À gauche comme à droite, on en appelle à davantage de contrôle et de transparence.
Pour éviter les déficits, des services hospitaliers rechignent à admettre certains patients nationaux qui sont obligés de patienter aux urgences ou d'attendre de longues semaines pour des examens et la libération  d'un bloc  opératoire, tandis que, pour des raisons humanitaires et idéologiques, des étrangers prennent rang prioritaire.

Autour des chiffres du dossier AME le gouvernement entretient le flou  
Claude Goasguen, en qualité de rapporteur spécial de la commission des Finances, dénonce "des chiffres très incomplets". "Il n'est pas acceptable qu'un ministre de la République ne transmette pas les informations demandées par le Parlement afin d'éclairer son vote sur le budget. Faut-il en déduire que le gouvernement cache des chiffres et la vérité aux Français ?" s'est interrogé le député en remettant son rapport. 

La Guyane pose particulièrement problème, parmi les incohérences pointées du doigt. Le département de Christiane Taubira déclare à lui seul plus de 17.000 bénéficiaires de l'AME, majoritairement originaires du Suriname. Mais pour Goasguen, la réalité se situe bien au-delà.

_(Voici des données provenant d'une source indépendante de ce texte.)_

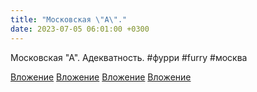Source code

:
 ```yaml
---
title: "Московская \"А\"."
date: 2023-07-05 06:01:00 +0300
---
```


Московская "А".
Адекватность.
#фурри #furry #москва


[Вложение](https://vk.com/photo41076938_457250033)
[Вложение](https://vk.com/photo41076938_457250032)
[Вложение](https://vk.com/photo41076938_457250107)
[Вложение](https://vk.com/photo41076938_457250108)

Citant la chambre régionale des comptes, il estime localement "la population immigrée en situation irrégulière entre 30 000 et 35 000 personnes". Certes, tous les immigrés en situation irrégulière n'ont pas vocation à recourir au système de santé, "mais ces données montrent les potentielles hausses du nombre de bénéficiaires". 

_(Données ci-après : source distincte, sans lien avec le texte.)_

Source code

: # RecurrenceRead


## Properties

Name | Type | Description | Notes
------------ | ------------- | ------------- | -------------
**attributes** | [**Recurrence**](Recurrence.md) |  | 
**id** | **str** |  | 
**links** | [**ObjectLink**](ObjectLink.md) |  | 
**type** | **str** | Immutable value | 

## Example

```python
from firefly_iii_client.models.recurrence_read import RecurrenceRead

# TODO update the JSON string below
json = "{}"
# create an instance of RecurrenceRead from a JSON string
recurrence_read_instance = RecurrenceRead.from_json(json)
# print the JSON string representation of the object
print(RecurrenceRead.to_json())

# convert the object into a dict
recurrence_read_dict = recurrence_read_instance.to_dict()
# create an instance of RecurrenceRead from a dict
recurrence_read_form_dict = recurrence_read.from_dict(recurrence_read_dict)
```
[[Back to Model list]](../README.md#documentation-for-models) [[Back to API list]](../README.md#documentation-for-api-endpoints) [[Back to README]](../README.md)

"Que font les politiques ?"

Le Dr Legeais dénonce la politique consistant à dépouiller les uns pour habiller les autres. "Je comprends parfaitement ces étrangers qui viennent bénéficier gratuitement des performances de notre système de santé. Ils auraient tort de s'en priver. Mais que font les politiques ? 
Michèle Delaunay revendique l'augmentation des dépenses au nom de l'objectif à la fois "sanitaire et humanitaire" de l'AME. La ministre déléguée chargée des Personnes âgées et de l'Autonomie, une millionnaire du gouvernement socialiste et cancérologue bordelaise, se justifie par l'objectif de ne pas laisser s'aggraver les maladies, pour que leur coût de prise en charge ne "devienne pas excessif"
"En attendant, il est temps d'envoyer l'addition aux principaux pays concernés," Maroc, Sénégal, pays de l'Est, Turquie, Canada... insiste le Dr Legeais.  "Ces pays ont des passeurs, révèle-t-il, parfois des associations loi de 1901, qui aident les malades à choisir le meilleur hôpital pour l'opération prévue et à organiser le voyage." 

Les partis politiques interpellent les contrôles de la Sécurité sociale.

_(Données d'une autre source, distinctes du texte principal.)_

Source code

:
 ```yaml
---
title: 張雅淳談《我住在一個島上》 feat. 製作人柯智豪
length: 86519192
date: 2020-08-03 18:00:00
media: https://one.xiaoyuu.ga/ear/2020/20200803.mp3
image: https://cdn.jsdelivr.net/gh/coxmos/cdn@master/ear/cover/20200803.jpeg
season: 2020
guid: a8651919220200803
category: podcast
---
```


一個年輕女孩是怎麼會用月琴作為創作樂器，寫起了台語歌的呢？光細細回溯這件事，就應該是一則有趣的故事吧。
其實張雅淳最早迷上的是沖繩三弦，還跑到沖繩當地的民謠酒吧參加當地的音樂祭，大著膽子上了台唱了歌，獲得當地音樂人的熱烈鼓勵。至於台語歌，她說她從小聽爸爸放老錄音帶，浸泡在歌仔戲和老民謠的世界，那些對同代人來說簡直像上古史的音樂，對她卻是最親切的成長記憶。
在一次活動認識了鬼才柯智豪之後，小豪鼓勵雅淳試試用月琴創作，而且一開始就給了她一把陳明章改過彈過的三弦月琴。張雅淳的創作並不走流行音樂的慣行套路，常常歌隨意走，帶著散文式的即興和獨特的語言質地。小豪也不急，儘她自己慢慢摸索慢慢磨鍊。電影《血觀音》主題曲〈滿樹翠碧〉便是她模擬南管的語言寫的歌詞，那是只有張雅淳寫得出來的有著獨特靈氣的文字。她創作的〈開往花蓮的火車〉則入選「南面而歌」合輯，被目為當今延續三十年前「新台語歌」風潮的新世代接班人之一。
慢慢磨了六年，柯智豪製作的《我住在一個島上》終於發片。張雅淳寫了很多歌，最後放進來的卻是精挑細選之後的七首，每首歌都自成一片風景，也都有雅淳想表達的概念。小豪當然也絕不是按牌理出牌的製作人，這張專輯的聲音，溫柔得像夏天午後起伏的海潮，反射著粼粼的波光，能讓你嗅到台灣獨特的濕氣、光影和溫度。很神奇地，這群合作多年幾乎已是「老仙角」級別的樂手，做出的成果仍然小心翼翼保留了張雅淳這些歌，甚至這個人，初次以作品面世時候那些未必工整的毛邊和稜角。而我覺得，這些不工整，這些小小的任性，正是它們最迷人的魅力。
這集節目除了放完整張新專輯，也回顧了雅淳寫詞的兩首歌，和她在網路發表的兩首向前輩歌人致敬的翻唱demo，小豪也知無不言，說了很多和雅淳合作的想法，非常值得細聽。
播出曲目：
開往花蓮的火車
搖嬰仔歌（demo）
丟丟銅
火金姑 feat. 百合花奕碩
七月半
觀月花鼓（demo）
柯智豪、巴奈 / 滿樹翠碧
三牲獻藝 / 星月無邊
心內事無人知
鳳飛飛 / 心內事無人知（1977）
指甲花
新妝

Tandis que le FN demande "la suppression pure et simple de l'AME"tout irait pour le mieux, selon Caroline Izambert.
Cette chercheuse à l'EHESS (connue pour ses orientations politiques) et spécialiste (partisane et militante) de la santé des étrangers en France. "Dans l'hôpital où j'étais chercheuse, en banlieue parisienne, confie-t-elle, il y avait à peu près quinze assistantes sociales qui veillaient à ce que les dossiers soient complets et qui contrôlaient les bénéficiaires. Les vérifications sont donc bien effectuées." se félicite-t-elle pour conclure.
 
Claude Goasguen s'indigne 
"Si l'État continue de payer, pourquoi respecterait-on les réglementations ?"   
Mais  la sociologue confirme son point de vue partisan: "On fait délibérément de l'AME une usine à gaz à des fins idéologiques : "Les politiques veulent s'approprier le dossier. Que voulez-vous, un sujet de santé qui parle d'immigration, ça fonctionne toujours," polémique-t-elle.
Que voulez-vous, quand l'évaluation d'un sujet de santé qui parle d'immigration est placé entre les mains de militants, ça fonctionne toujours sans abus...
Les patients nationaux sont simplement d'un avis opposé, mais trop vulnérables pour se faire entendre des idéologues en bonne santé de l'humanitaire.